Missing output file(s) `counts.txt` expected by process `counts (D05_313-1-014-TBB-ABCDE)
Paolo Di Tommaso
@pditommaso
Oct 06 2016 19:32
um
amacbride
@amacbride
Oct 06 2016 19:32
It's not just this particular step, but it's representative. I've never seen this particular error with local disk, or when using SLURM in a single-node config.

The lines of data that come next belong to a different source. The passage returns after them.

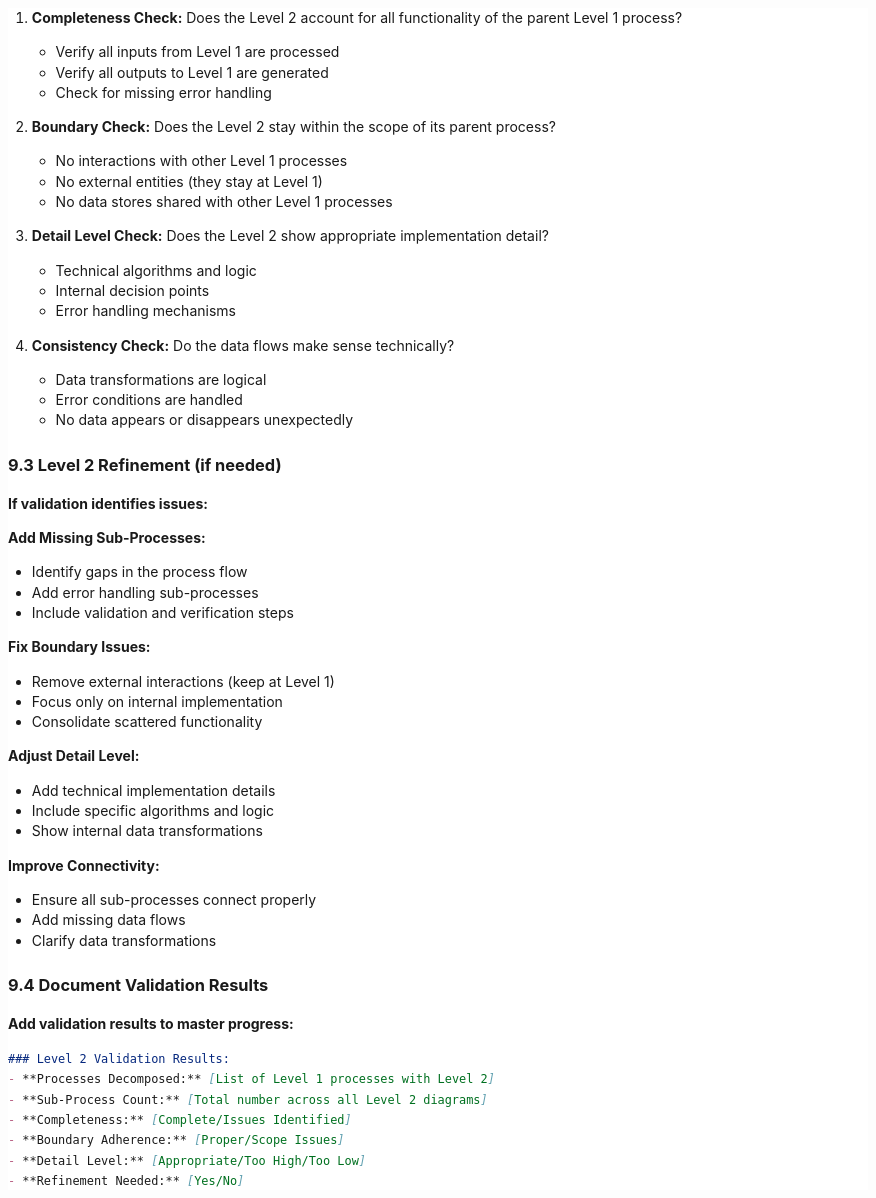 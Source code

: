 1. **Completeness Check:** Does the Level 2 account for all functionality of the parent Level 1 process?
   - Verify all inputs from Level 1 are processed
   - Verify all outputs to Level 1 are generated
   - Check for missing error handling

2. **Boundary Check:** Does the Level 2 stay within the scope of its parent process?
   - No interactions with other Level 1 processes
   - No external entities (they stay at Level 1)
   - No data stores shared with other Level 1 processes

3. **Detail Level Check:** Does the Level 2 show appropriate implementation detail?
   - Technical algorithms and logic
   - Internal decision points
   - Error handling mechanisms

4. **Consistency Check:** Do the data flows make sense technically?
   - Data transformations are logical
   - Error conditions are handled
   - No data appears or disappears unexpectedly

### 9.3 Level 2 Refinement (if needed)

**If validation identifies issues:**

**Add Missing Sub-Processes:**

- Identify gaps in the process flow
- Add error handling sub-processes
- Include validation and verification steps

**Fix Boundary Issues:**

- Remove external interactions (keep at Level 1)
- Focus only on internal implementation
- Consolidate scattered functionality

**Adjust Detail Level:**

- Add technical implementation details
- Include specific algorithms and logic
- Show internal data transformations

**Improve Connectivity:**

- Ensure all sub-processes connect properly
- Add missing data flows
- Clarify data transformations

### 9.4 Document Validation Results

**Add validation results to master progress:**

```markdown
### Level 2 Validation Results:
- **Processes Decomposed:** [List of Level 1 processes with Level 2]
- **Sub-Process Count:** [Total number across all Level 2 diagrams]
- **Completeness:** [Complete/Issues Identified]
- **Boundary Adherence:** [Proper/Scope Issues]
- **Detail Level:** [Appropriate/Too High/Too Low]
- **Refinement Needed:** [Yes/No]
```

And when I look in the work dir, the file is always there.
Paolo Di Tommaso
@pditommaso
Oct 06 2016 19:33
is it happening also with other NF pipelines ?
amacbride
@amacbride
Oct 06 2016 19:34
I'm only working on this one NF pipeline, so I don't have any other examples.
Paolo Di Tommaso
@pditommaso
Oct 06 2016 19:35
I see
you may want to try with this one for example
it should be enough to run
amacbride
@amacbride
Oct 06 2016 19:36
One question I had was the timing of when NF checks for the existence of the output file. Is it asynchronous with respect to the execution of the subshell, or synchronous?
Paolo Di Tommaso
@pditommaso
Oct 06 2016 19:36
nextflow run cbcrg/shootstrap -with-docker -process.executor slurm
synchronous
you can try to set process.scratch = true
amacbride
@amacbride
Oct 06 2016 19:39
I will try that as well -- I was interested in teh ram-disk option, but had shied away since it was marked as experimental.
Paolo Di Tommaso
@pditommaso
Oct 06 2016 19:39
me as well, but I've never managed to stress test it
amacbride
@amacbride
Oct 06 2016 19:40
I'll let you know what I find out -- thanks!
Paolo Di Tommaso
@pditommaso
Oct 06 2016 19:40
ok
welcome
amacbride
@amacbride
Oct 06 2016 19:41
If I'm putting it in a config file, would this be correct?
Paolo Di Tommaso
@pditommaso
Oct 06 2016 19:41
yes
amacbride
@amacbride
Oct 06 2016 19:41
process {
    executor = "slurm"
    queue = "clia"
    scratch = "true"
}
Paolo Di Tommaso
@pditommaso
Oct 06 2016 19:41
without quotes, its a bool
amacbride
@amacbride
Oct 06 2016 19:42
gotcha
amacbride
@amacbride
Oct 06 2016 19:57
Does NF clean up each of the tmpdir folders as each process exits?
Paolo Di Tommaso
@pditommaso
Oct 06 2016 19:58
nope
amacbride
@amacbride
Oct 06 2016 19:58
so everything would just be left in /tmp, as if it were the work dir?
Paolo Di Tommaso
@pditommaso
Oct 06 2016 19:59
are u referring to scratch, right?
amacbride
@amacbride
Oct 06 2016 19:59
Yes.
Paolo Di Tommaso
@pditommaso
Oct 06 2016 20:00
the temp data is supposed to be created in the scratch area provided by the cluster via TMPDIR
(default)
thus it should be removed by SLURM
though I'm not 100% sure that SLURM use that var name
amacbride
@amacbride
Oct 06 2016 20:15
Ah, OK. I took a look at the generated shell scripts, and it doesn't look like the scratch dir is removed. In a future release, it might be nice to have that as an option, since once the outputs are copied at the end of the process, the scratch dir could be deleted.
Paolo Di Tommaso
@pditommaso
Oct 06 2016 20:15
make sense
you may want to open a feature request for that
Paolo Di Tommaso
@pditommaso
Oct 06 2016 20:23
:+1:
amacbride
@amacbride
Oct 06 2016 20:23
Just did, though I wasn't sure how to tag it as an enhancement.
Paolo Di Tommaso
@pditommaso
Oct 06 2016 20:23
that's perfect, thanks
amacbride
@amacbride
Oct 06 2016 23:31
Dumb question: I cloned the nextflow repo so that I could do some in-depth debugging. But when I follow the build instructions, it seems to nuke my local changes. (Example: I modified ./src/main/groovy/nextflow/Const.groovy to just change the app version so that I could verify that I'm running with my modified sources. But after doing make compile ; make pack; make install the file is back to the unmodified version.)
I'm not familiar with Gradle, but I'm obviously missing something... :)
amacbride
@amacbride
Oct 06 2016 23:55
D'oh. Figured it out -- didn't realize that file was autogenerated.